House debates

Thursday, 4 June 2009

Questions without Notice

Economy

2:11 pm

Photo of Jodie CampbellJodie Campbell (Bass, Australian Labor Party) Share this | | Hansard source

My question is to the Prime Minister. Will the Prime Minister update the House on the outlook for the Australian economy and recent commentary on the national accounts figures?

Photo of Kevin RuddKevin Rudd (Griffith, Australian Labor Party, Prime Minister) Share this | | Hansard source

I thank the honourable member for her question because it goes to what we have seen in the international economic data overnight. In particular, we have released data from the Eurozone. European GDP figures released overnight show that the 16 countries that make up the Euro area contracted by 2.5 per cent in the March quarter. This was the biggest fall in European GDP since records began in 1995. The fall in GDP was broad based with almost every component falling significantly. European consumer spending fell by 0.5 per cent in the quarter. This was the biggest fall in European consumer spending since records began. Household consumption contributed negative 0.3 per cent to European growth. These figures underline the severity of the global challenges we face. Every one of the major advanced economies is in recession—24 of the 30 OECD countries are in recession and 29 of the 30 OECD countries have experienced at least one negative quarter of economic growth.

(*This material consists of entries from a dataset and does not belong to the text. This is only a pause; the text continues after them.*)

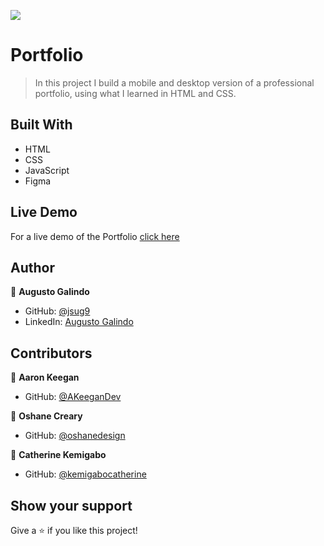 ![](https://img.shields.io/badge/Microverse-blueviolet)

# Portfolio

> In this project I build a mobile and desktop version of a professional portfolio, using what I learned in HTML and CSS.


## Built With

- HTML
- CSS
- JavaScript
- Figma

## Live Demo

For a live demo of the Portfolio [click here](https://jsug9.github.io/Portfolio/)

## Author

👤 **Augusto Galindo**

- GitHub: [@jsug9](https://github.com/jsug9)
- LinkedIn: [Augusto Galindo](https://www.linkedin.com/in/augustogalindo/)

## Contributors

👤 **Aaron Keegan**

- GitHub: [@AKeeganDev](https://github.com/AKeeganDev)

👤 **Oshane Creary**

- GitHub: [@oshanedesign](https://github.com/oshanedesign)

👤 **Catherine Kemigabo**

- GitHub: [@kemigabocatherine](https://github.com/kemigabocatherine)

## Show your support

Give a ⭐️ if you like this project!
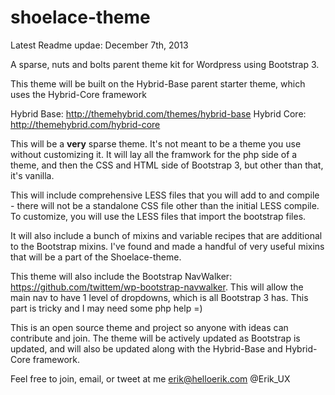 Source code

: shoelace-theme
==============

Latest Readme updae: December 7th, 2013

A sparse, nuts and bolts parent theme kit for Wordpress using Bootstrap 3.

This theme will be built on the Hybrid-Base parent starter theme, which uses the Hybrid-Core framework

Hybrid Base: http://themehybrid.com/themes/hybrid-base
Hybrid Core: http://themehybrid.com/hybrid-core

This will be a **very** sparse theme. It's not meant to be a theme you use without customizing it. It will lay all the framwork for the php side of a theme, and then the CSS and HTML side of Bootstrap 3, but other than that, it's vanilla.

This will include comprehensive LESS files that you will add to and compile - there will not be a standalone CSS file other than the initial LESS compile. To customize, you will use the LESS files that import the bootstrap files.

It will also include a bunch of mixins and variable recipes that are additional to the Bootstrap mixins. I've found and made a handful of very useful mixins that will be a part of the Shoelace-theme. 

This theme will also include the Bootstrap NavWalker: https://github.com/twittem/wp-bootstrap-navwalker. This will allow the main nav to have 1 level of dropdowns, which is all Bootstrap 3 has. This part is tricky and I may need some php help =)

This is an open source theme and project so anyone with ideas can contribute and join. The theme will be actively updated as Bootstrap is updated, and will also be updated along with the Hybrid-Base and Hybrid-Core framework. 

Feel free to join, email, or tweet at me
erik@helloerik.com
@Erik_UX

Yesterday’s national accounts data showed that the Australian economy grew in the March quarter by 0.4 per cent. In particular, household consumption grew by 0.6 per cent in the quarter to contribute 0.3 per cent to growth. Household consumption grew in every state and territory in Australia. If consumption had been as weak in Australia as it was in Europe, detracting 0.3 per cent rather than contributing 0.3 per cent to growth, Australia would be in recession. Indeed, Treasury figures confirm that without the cash stimulus payments Australian growth would have been negative 0.2 and Australia would have been in recession.

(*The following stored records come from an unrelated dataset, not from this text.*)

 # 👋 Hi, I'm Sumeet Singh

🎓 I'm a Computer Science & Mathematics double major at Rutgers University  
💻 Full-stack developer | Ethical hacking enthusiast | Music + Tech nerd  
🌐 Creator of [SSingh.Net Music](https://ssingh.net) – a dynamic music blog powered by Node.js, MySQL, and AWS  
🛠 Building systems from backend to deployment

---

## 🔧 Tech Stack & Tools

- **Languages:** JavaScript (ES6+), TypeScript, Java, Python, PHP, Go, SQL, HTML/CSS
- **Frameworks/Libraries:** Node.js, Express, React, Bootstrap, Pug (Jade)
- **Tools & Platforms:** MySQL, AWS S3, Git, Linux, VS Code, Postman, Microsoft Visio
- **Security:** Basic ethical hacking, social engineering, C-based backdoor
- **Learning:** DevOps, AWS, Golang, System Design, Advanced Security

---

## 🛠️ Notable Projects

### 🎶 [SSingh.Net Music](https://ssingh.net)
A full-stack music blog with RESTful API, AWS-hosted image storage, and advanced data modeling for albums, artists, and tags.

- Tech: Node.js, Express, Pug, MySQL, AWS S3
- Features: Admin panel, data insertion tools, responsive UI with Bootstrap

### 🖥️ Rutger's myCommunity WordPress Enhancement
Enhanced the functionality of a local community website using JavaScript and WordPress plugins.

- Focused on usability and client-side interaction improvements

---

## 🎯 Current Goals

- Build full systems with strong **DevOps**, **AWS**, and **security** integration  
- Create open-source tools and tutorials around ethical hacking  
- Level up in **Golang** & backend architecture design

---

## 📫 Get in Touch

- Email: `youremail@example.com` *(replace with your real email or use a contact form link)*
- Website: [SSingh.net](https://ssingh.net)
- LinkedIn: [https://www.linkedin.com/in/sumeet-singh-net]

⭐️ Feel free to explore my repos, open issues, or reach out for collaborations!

It follows that the actions taken by the Australian government through its economic stimulus strategy and through its Nation Building for Recovery plan mean that we have stood in the breach while the private sector is in retreat. The performance in consumption growth numbers for Australia has been significant. I would contrast those again with what has happened with consumption in the Euro figures which I referred to before. I would also draw the House’s attention to statements from the market economists, including the Chief Economist of CommBank who said:

The Q1 readings provide some further evidence that economic policy is gaining traction in Australia. Consumer spending proves surprisingly resilient to the array of negatives at work, suggesting that the cash handout component of fiscal stimulus was effective. Today’s solid results suggest that fiscal and monetary policy stimulus has been overall effective in softening the Australian economic downturn. The cash transfer from the Commonwealth government to households last December enabled households to boost spending with a relatively healthy rise of 0.6 per cent in the quarter on quarter 1.

There have also been comments to a similar effect from RBC Capital Markets and from the economist at Deutsche Bank.

I would also draw the honourable member’s attention and the House’s attention to a letter signed by 21 Australian economists which was published yesterday in the Financial Review, among them Tony Cole, former Secretary to the Treasury; Max Corden, emeritus professor at John Hopkins University; Steve Dowrick, professor of economics at the ANU; Saul Eslake, Chief Economist of the ANZ Bank; Bernie Fraser, former Governor of the Reserve Bank of Australia and former Secretary to the Treasury; John Freebairn, professor of economics at the University of Melbourne; Stephen Grenville, former Deputy Governor of the Reserve Bank; and Nicholas Gruen, CEO of Lateral Economics. This is what the 21 economists had to say in relation to cash stimulus payments:

There is no more effective way to stimulate the economy quickly. The success of this measure can be seen in the relative strength of Australian retail sales compared with almost any of our peers.

Further, this is what the 21 economists had to say about debt and deficit:

… net debt will stay below 14 per cent of GDP compared with an average of over five times this in comparable countries …

… even after the stimulus, we remain within a very healthy margin of safety in our government’s reputation for economic prudence.

Deploying our strong balance sheet to use otherwise idle resources—or to put it more compellingly, deserted factories and unemployed workers—to build assets that improve our lives and our economy in the future, seems much more appealing; much more commonsensical than retreating into phobias.

These are the observations of these 21 economists. They are significant conclusions from mainstream economists and actually go to the heart of the responsible course of economic strategy which the government has embraced, which is a nation-building strategy for recovery.

Obviously, to implement a nation-building strategy for recovery, it is necessary, given a global economic recession, to engage in borrowings, in deficit and in debt, as are most other economies in the world. That is the responsible course of action. But we are in the business of talking the Australian economy up and building the Australian economy up by this composite of measures. I would contrast our approach again to the tactics employed by those opposite, which are to consistently talk the Australian economy down.

Again it is important to make sure that we have a strategy for the future which achieves the best and most positive growth performance for the Australian economy in the period ahead. We believe we are prosecuting that strategy on behalf of the nation. I commend this program for recovery to all members of the House.